白に染まる、一滴の青。
夏季休暇に入り、一週間と一日目の朝。普段と変わらない時間に目を覚ました慧は、大学に向かうため服を着替えると階段を降りリビングへ足を踏み込んだ。
「あら、慧。また今日も大学行くの?」
リビングに入ると、カウンター越しのキッチンからフライ返しを手にした母が顔を覗かせた。
夏季休暇に入ってからも毎日のように大学へ通っている慧に、母はこうして毎日同じようなリアクションを向けてくる。
「うん。できるだけ毎日通うつもりだから」
「あら、そうなの? せっかくの夏休みなのに忙しそうね。でも、なんだか楽しそうでよかったわ」
ご飯食べていきなさいね、と付け足して笑った母に「ありがとう」とだけ返事を返した慧は、席に着くとテーブルの上に並べられたご飯を食べ始めた。
小さな頃から食べ慣れた甘い卵焼きをひとかけら箸で持ち上げる。そして、壁際に置かれたテレビに視線を移し、ついているニュースを見るわけでもなく殆ど無心の状態でご飯を口に運んでいった。

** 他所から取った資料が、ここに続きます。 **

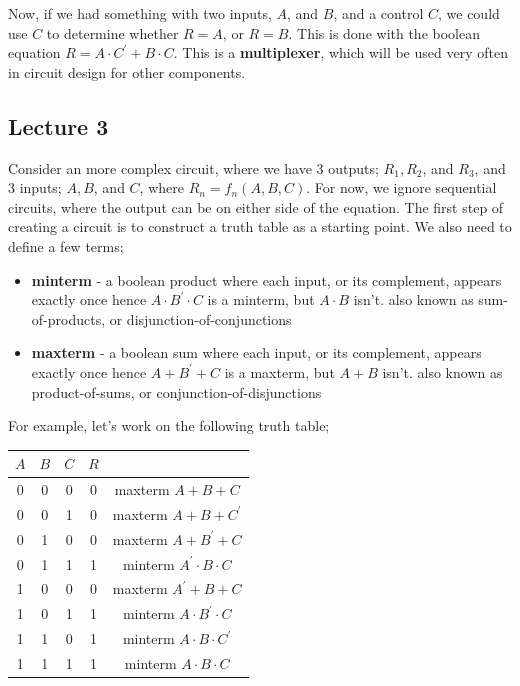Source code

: \documentclass[a4paper, 12pt]{article}
\begin{document}
            Now, if we had something with two inputs, $A$, and $B$, and a control $C$, we could use $C$ to determine whether $R = A$, or $R = B$. This is done with the boolean equation $R = A \cdot C^\prime + B \cdot C$. This is a \textbf{multiplexer}, which will be used very often in circuit design for other components.
        \subsection*{Lecture 3}
            Consider an more complex circuit, where we have 3 outputs; $R_1, R_2$, and $R_3$, and 3 inputs; $A, B$, and $C$, where $R_n=f_n(A, B, C)$. For now, we ignore sequential circuits, where the output can be on either side of the equation. The first step of creating a circuit is to construct a truth table as a starting point. We also need to define a few terms;
            \begin{itemize}
                \itemsep0em
                \item \textbf{minterm} - a boolean product where each input, or its complement, appears exactly once
                    \subitem hence $A \cdot B^\prime \cdot C$ is a minterm, but $A \cdot B$ isn't.
                    \subitem also known as sum-of-products, or disjunction-of-conjunctions
                \item \textbf{maxterm} - a boolean sum where each input, or its complement, appears exactly once
                    \subitem hence $A + B^\prime + C$ is a maxterm, but $A + B$ isn't.
                    \subitem also known as product-of-sums, or conjunction-of-disjunctions
            \end{itemize}
            For example, let's work on the following truth table;
            \begin{center}
                \begin{tabular}{c|c|c|c|c}
                    $A$ & $B$ & $C$ & $R$ & \\
                    \hline
                    0 & 0 & 0 & 0 & maxterm $A + B + C$ \\
                    0 & 0 & 1 & 0 & maxterm $A + B + C^\prime$ \\
                    0 & 1 & 0 & 0 & maxterm $A + B^\prime + C$ \\
                    0 & 1 & 1 & 1 & minterm $A^\prime \cdot B \cdot C$ \\
                    1 & 0 & 0 & 0 & maxterm $A^\prime + B + C$ \\
                    1 & 0 & 1 & 1 & minterm $A \cdot B^\prime \cdot C$ \\
                    1 & 1 & 0 & 1 & minterm $A \cdot B \cdot C^\prime$ \\
                    1 & 1 & 1 & 1 & minterm $A \cdot B \cdot C$
                \end{tabular}
            \end{center}
\end{document}
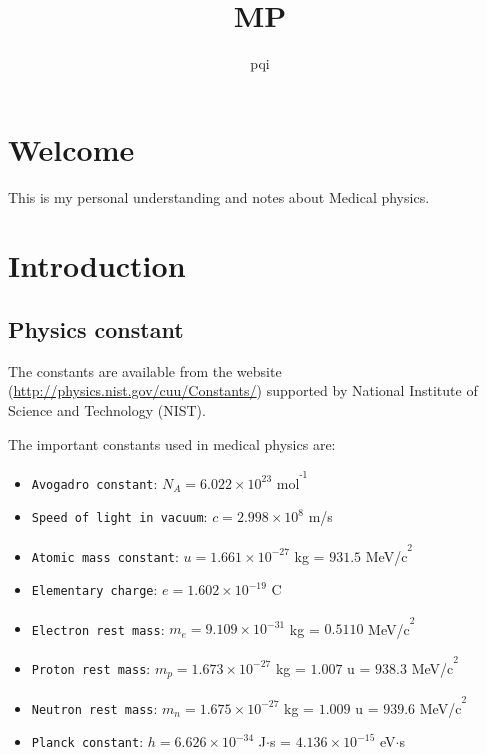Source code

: \documentclass[]{book}
\title{MP}
\author{pqi}
\date{}
\providecommand{\tightlist}{%
  \setlength{\itemsep}{0pt}\setlength{\parskip}{0pt}}
\theoremstyle{definition}
\theoremstyle{definition}
\theoremstyle{definition}
\theoremstyle{remark}
\begin{document}
\maketitle

{
\hypersetup{linkcolor=black}
\setcounter{tocdepth}{1}
\tableofcontents
}
\chapter*{Welcome}\label{welcome}

This is my personal understanding and notes about Medical physics.

\chapter{Introduction}\label{introduction}

\section{Physics constant}\label{constants}

The constants are available from the website
(\url{http://physics.nist.gov/cuu/Constants/}) supported by National
Institute of Science and Technology (NIST).

The important constants used in medical physics are:

\begin{itemize}
\tightlist
\item
  \texttt{Avogadro\ constant}: \(N_A = 6.022\times10^{23}\)
  mol\textsuperscript{\textsuperscript{-1}}
\item
  \texttt{Speed\ of\ light\ in\ vacuum}: \(c = 2.998\times10^8\) m/s
\item
  \texttt{Atomic\ mass\ constant}: \(u = 1.661\times10^{−27}\) kg =
  \(931.5\) MeV/c\textsuperscript{\textsuperscript{2}}
\item
  \texttt{Elementary\ charge}: \(e = 1.602\times10^{−19}\) C
\item
  \texttt{Electron\ rest\ mass}: \(m_e = 9.109\times10^{−31}\) kg =
  \(0.5110\) MeV/c\textsuperscript{\textsuperscript{2}}
\item
  \texttt{Proton\ rest\ mass}: \(m_p = 1.673\times10^{−27}\) kg =
  \(1.007\) u = \(938.3\) MeV/c\textsuperscript{\textsuperscript{2}}
\item
  \texttt{Neutron\ rest\ mass}: \(m_n = 1.675\times10^{−27}\) kg =
  \(1.009\) u = \(939.6\) MeV/c\textsuperscript{\textsuperscript{2}}
\item
  \texttt{Planck\ constant}: \(h = 6.626×10^{−34}\) J\(\cdot\)s =
  \(4.136\times10^{−15}\) eV\(\cdot\)s
\end{itemize}
\end{document}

何かを考えるわけでもなく、ただご飯を食べていた慧の視界に映るテレビ。すると、そこに見覚えのある映像が流れ始めた。
『あの無差別殺人事件から6年───』
「もう6年も経ったのね。ついこの間のことのようなのに」
見慣れた男性アナウンサーの声に被せるようにして、母がそう言う。慧の目の前にそっとお茶を置いた母の顔は、まるで自分のことのように痛ましい表情をしていた。